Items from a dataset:
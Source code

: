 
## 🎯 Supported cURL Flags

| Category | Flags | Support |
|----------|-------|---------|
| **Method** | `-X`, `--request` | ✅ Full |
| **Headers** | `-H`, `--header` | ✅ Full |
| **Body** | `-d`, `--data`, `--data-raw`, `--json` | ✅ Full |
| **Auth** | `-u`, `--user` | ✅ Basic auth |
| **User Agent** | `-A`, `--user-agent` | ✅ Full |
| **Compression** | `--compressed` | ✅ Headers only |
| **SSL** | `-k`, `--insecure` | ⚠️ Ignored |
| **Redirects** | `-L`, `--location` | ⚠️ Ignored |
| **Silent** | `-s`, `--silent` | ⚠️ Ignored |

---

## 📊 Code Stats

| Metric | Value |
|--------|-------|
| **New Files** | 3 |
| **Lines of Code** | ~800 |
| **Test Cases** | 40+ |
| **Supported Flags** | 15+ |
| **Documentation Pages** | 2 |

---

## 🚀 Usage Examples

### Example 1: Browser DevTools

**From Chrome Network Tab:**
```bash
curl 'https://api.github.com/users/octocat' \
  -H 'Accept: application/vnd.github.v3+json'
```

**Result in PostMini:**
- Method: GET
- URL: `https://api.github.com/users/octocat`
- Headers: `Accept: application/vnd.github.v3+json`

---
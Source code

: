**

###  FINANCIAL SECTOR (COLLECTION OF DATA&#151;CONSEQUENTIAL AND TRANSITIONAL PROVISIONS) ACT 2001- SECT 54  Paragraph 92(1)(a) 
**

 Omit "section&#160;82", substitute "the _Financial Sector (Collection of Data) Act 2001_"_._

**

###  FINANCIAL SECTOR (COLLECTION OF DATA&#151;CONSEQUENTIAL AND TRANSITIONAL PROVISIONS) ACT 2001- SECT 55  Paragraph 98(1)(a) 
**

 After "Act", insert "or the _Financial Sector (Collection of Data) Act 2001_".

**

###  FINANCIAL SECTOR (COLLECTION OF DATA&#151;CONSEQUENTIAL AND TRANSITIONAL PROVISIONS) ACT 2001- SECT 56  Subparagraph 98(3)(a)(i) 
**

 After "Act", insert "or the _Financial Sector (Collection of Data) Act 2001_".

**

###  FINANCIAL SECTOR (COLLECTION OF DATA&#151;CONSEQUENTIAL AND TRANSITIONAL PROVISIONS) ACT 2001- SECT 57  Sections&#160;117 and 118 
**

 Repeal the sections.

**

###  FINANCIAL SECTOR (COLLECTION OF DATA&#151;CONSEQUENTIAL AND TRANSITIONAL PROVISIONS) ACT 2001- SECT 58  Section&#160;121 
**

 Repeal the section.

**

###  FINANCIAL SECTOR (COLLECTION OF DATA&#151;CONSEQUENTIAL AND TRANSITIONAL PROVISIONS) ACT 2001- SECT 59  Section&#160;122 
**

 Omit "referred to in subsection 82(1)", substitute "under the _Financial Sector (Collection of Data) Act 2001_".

--

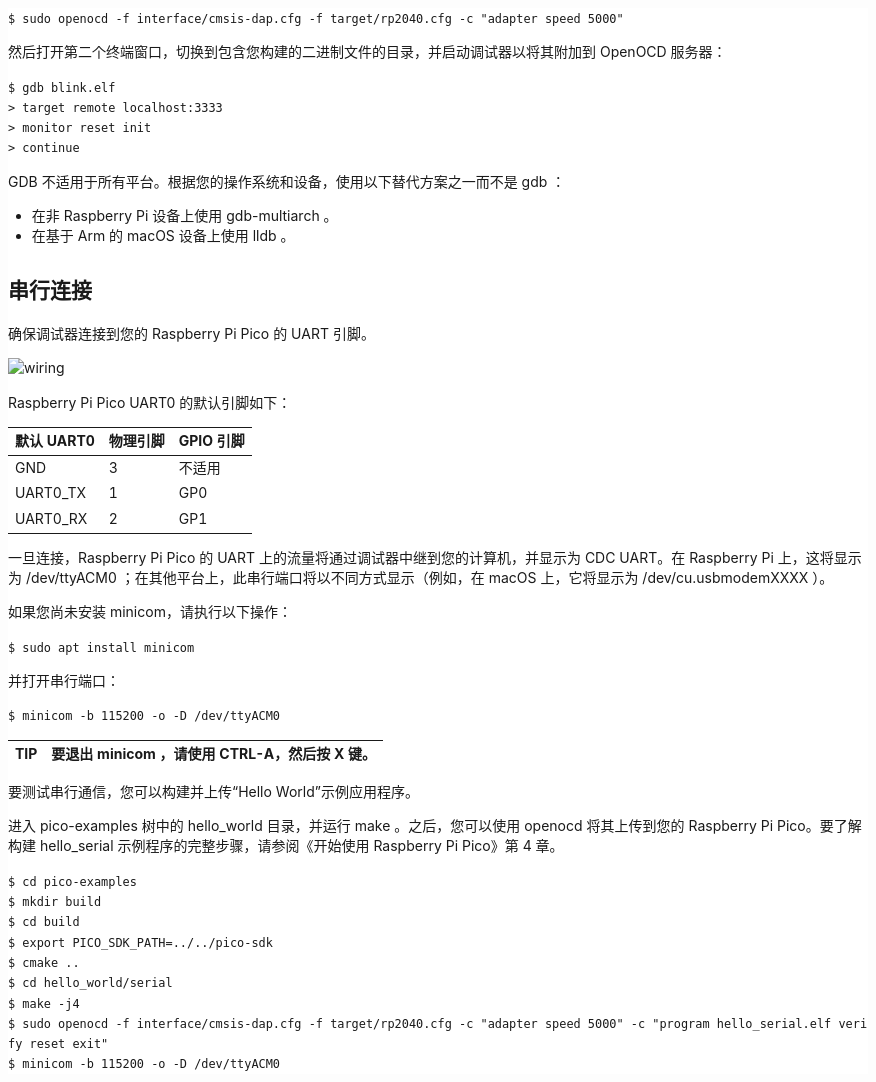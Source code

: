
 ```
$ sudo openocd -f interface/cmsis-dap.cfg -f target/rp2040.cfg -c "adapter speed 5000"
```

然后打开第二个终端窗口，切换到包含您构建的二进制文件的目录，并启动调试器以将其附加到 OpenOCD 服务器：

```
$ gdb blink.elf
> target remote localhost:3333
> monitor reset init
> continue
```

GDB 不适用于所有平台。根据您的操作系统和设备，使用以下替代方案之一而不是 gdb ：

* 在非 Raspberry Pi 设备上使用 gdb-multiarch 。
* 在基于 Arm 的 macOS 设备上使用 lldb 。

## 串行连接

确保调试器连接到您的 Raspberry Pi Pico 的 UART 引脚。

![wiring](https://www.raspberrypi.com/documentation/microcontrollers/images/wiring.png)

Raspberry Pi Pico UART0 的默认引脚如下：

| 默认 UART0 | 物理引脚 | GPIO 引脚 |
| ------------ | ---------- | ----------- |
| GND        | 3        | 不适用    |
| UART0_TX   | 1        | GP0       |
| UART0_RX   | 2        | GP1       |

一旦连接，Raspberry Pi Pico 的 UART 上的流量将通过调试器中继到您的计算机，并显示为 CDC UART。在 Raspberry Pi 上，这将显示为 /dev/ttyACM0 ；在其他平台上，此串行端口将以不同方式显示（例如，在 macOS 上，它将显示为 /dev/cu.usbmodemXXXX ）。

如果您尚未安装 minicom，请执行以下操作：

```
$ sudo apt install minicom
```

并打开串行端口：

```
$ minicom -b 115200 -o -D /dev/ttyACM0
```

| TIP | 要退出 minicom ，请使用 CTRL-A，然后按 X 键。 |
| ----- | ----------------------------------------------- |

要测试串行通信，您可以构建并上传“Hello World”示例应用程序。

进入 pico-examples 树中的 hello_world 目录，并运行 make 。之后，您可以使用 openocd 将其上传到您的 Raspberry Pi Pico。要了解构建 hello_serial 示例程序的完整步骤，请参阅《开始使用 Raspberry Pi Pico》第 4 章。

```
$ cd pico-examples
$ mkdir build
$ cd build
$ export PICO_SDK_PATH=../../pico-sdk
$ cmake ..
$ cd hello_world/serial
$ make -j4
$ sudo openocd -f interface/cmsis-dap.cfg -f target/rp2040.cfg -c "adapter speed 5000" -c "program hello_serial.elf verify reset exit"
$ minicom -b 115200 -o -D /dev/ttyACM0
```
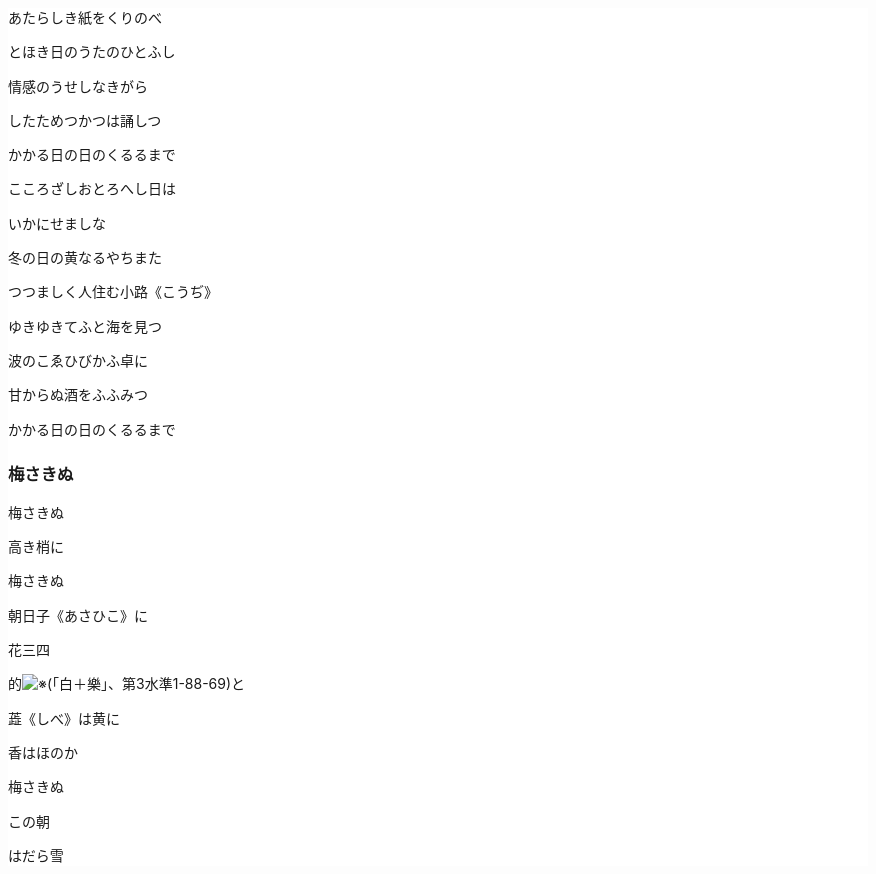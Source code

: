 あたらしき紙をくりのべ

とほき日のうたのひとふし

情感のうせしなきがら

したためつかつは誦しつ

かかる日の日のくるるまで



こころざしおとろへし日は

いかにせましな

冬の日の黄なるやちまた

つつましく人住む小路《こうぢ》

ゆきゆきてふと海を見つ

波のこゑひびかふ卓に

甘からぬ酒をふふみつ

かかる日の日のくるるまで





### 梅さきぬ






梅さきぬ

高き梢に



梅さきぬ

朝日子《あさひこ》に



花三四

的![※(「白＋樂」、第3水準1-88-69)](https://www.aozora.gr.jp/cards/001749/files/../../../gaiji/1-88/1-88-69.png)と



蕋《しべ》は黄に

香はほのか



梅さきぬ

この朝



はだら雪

...

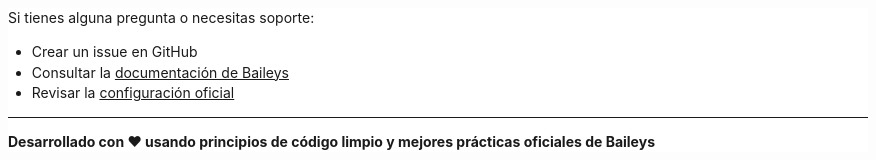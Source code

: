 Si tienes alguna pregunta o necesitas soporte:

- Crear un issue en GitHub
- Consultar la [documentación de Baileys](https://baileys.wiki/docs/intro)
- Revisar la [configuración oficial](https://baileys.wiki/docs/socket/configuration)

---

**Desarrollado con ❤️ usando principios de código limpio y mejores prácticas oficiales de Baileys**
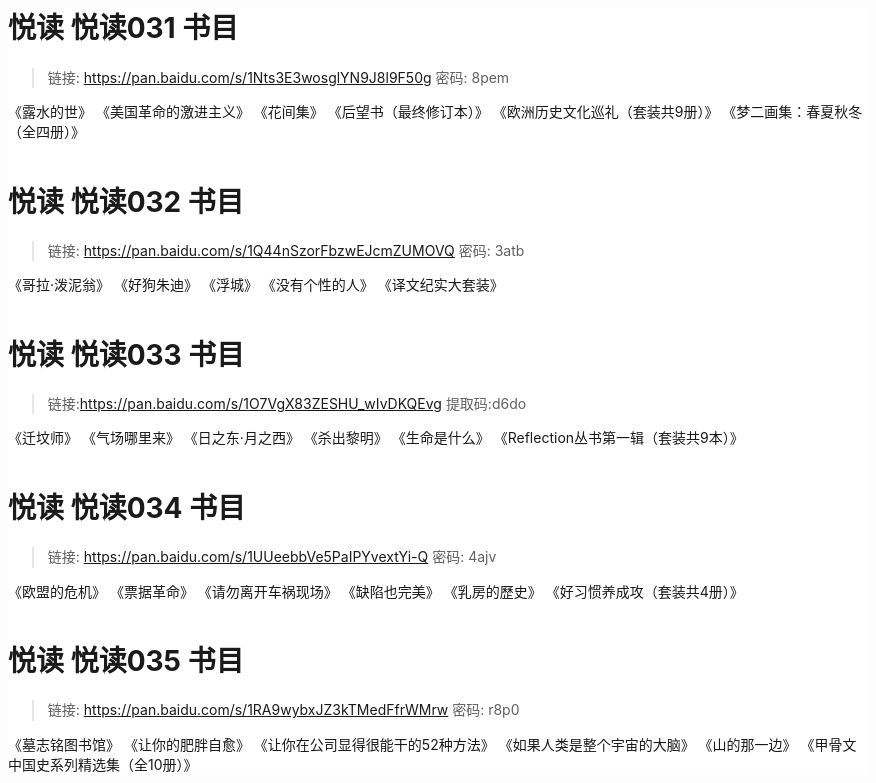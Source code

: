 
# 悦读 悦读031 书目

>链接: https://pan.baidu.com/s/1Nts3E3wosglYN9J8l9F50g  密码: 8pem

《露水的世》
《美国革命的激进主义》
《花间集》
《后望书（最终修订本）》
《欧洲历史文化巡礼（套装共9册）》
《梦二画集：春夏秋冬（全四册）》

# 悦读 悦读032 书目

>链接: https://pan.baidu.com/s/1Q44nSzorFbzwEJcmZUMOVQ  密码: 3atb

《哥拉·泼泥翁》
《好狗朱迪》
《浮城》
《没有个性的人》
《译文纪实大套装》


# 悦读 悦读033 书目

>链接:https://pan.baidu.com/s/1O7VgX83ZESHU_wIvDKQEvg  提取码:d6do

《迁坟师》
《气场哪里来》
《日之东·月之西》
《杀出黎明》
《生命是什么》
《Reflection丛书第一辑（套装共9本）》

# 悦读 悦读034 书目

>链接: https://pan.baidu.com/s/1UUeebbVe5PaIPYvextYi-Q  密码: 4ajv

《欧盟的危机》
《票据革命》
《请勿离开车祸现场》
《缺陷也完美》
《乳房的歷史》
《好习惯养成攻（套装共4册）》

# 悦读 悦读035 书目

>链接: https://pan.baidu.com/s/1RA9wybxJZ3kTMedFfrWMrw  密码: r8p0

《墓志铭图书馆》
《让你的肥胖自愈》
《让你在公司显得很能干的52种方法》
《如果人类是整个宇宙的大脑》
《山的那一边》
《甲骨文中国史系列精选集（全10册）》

Exercise brief:
A verbatim transcription is needed of the lines above, starting at the line with "Repeal the section." and ending at the line with "to in subsection", both included, and of nothing else.

Answer:
 Repeal the section.

**

###  FINANCIAL SECTOR (COLLECTION OF DATA&#151;CONSEQUENTIAL AND TRANSITIONAL PROVISIONS) ACT 2001- SECT 59  Section&#160;122 
**

 Omit "referred to in subsection 82(1)", substitute "under the _Financial Sector (Collection of Data) Act 2001_".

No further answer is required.